April 1 2004 Matthew Miles
Race Watch
In Pursuit of Greatness
April 1 2004 Matthew Miles

In Pursuit of Greatness

RACE WATCH

Kurtis Roberts takes aim at MotoGP

MATTHEW MILES

KURTIS ROBERTS SHOULD HAVE been a trial lawyer. At least that's what the straight-talking 25-year-old has often been told by friends and former teachers. Ever since he can remember, however, the youngest son of three-time 500cc World Champion Kenny Roberts has wanted nothing more than to race motorcycles, and to be a world champion himself.

This year, Roberts will get his shot at MotoGP greatness aboard his father’s home-built, the continually evolving Proton V-Five.
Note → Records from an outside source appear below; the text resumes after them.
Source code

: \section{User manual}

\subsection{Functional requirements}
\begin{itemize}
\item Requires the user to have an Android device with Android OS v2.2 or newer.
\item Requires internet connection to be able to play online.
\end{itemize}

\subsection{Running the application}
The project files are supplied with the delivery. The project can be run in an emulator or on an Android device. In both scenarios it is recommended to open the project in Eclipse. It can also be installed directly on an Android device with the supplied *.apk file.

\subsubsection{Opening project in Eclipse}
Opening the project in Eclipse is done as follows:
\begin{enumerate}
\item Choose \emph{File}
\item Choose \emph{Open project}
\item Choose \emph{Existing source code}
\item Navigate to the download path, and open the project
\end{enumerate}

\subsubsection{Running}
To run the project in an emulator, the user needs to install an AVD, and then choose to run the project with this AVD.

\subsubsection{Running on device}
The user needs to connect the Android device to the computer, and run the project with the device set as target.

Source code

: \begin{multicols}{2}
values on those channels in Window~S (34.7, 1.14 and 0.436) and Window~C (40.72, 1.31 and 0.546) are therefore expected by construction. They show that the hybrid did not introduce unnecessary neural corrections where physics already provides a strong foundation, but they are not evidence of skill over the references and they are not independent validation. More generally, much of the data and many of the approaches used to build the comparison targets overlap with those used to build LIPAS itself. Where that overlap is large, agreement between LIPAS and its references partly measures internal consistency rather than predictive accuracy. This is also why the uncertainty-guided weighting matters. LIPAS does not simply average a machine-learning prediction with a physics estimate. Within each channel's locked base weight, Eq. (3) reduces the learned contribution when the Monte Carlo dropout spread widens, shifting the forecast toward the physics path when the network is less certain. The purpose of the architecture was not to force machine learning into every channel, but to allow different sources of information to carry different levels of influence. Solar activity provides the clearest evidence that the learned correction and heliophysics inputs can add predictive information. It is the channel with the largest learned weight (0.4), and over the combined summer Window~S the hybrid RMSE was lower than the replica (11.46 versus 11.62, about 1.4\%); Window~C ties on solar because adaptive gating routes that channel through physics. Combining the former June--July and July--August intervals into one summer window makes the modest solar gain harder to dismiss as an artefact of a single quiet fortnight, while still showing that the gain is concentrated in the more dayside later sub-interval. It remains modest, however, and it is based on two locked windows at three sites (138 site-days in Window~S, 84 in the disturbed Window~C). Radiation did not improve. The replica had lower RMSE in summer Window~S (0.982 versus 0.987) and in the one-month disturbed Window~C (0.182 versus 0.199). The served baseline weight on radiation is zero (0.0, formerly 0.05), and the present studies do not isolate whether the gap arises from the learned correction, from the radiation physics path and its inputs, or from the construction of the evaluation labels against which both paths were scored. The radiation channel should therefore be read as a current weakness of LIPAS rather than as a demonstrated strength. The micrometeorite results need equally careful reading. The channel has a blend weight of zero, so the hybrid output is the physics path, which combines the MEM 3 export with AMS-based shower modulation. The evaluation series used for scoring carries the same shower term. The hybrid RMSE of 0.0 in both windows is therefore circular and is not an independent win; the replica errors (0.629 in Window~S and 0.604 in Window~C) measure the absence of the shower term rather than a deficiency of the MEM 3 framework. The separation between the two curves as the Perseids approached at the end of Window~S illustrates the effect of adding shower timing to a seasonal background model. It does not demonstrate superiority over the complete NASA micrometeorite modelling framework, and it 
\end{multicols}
Roberts Sr. was happy with his 2003 first-stringers-Jeremy McWilliams and Nobuatsu Aoki-but they were getting on in years. Going to an up-and-comer made sense for the future. “If we let younger people go by us, it’s much more difficult to grab ’em later,” he says. “I wouldn’t want to get into a bidding war with Honda over Nicky Hayden, for example.”

Kurtis already has international knowhow, having contested the 250cc World Championship in 1997, albeit with horrible results. “Going into that season, I had only ever done 12 or 13 races, so I had no experience whatsoever,” he laments. “We started off with Aprilias, but the team couldn’t get them to run. In France, for example, where I broke my leg when the thing seized, we’d only done eight laps the whole weekend. The only Grand Prix it really ran, I fell off while I was in eighth place.” Switching to Hondas-a three-year-old kitted RS250 and a year-old stocker-failed to net better results. “The Aprilias didn’t run that much, but when they did at least they were fast,” he says.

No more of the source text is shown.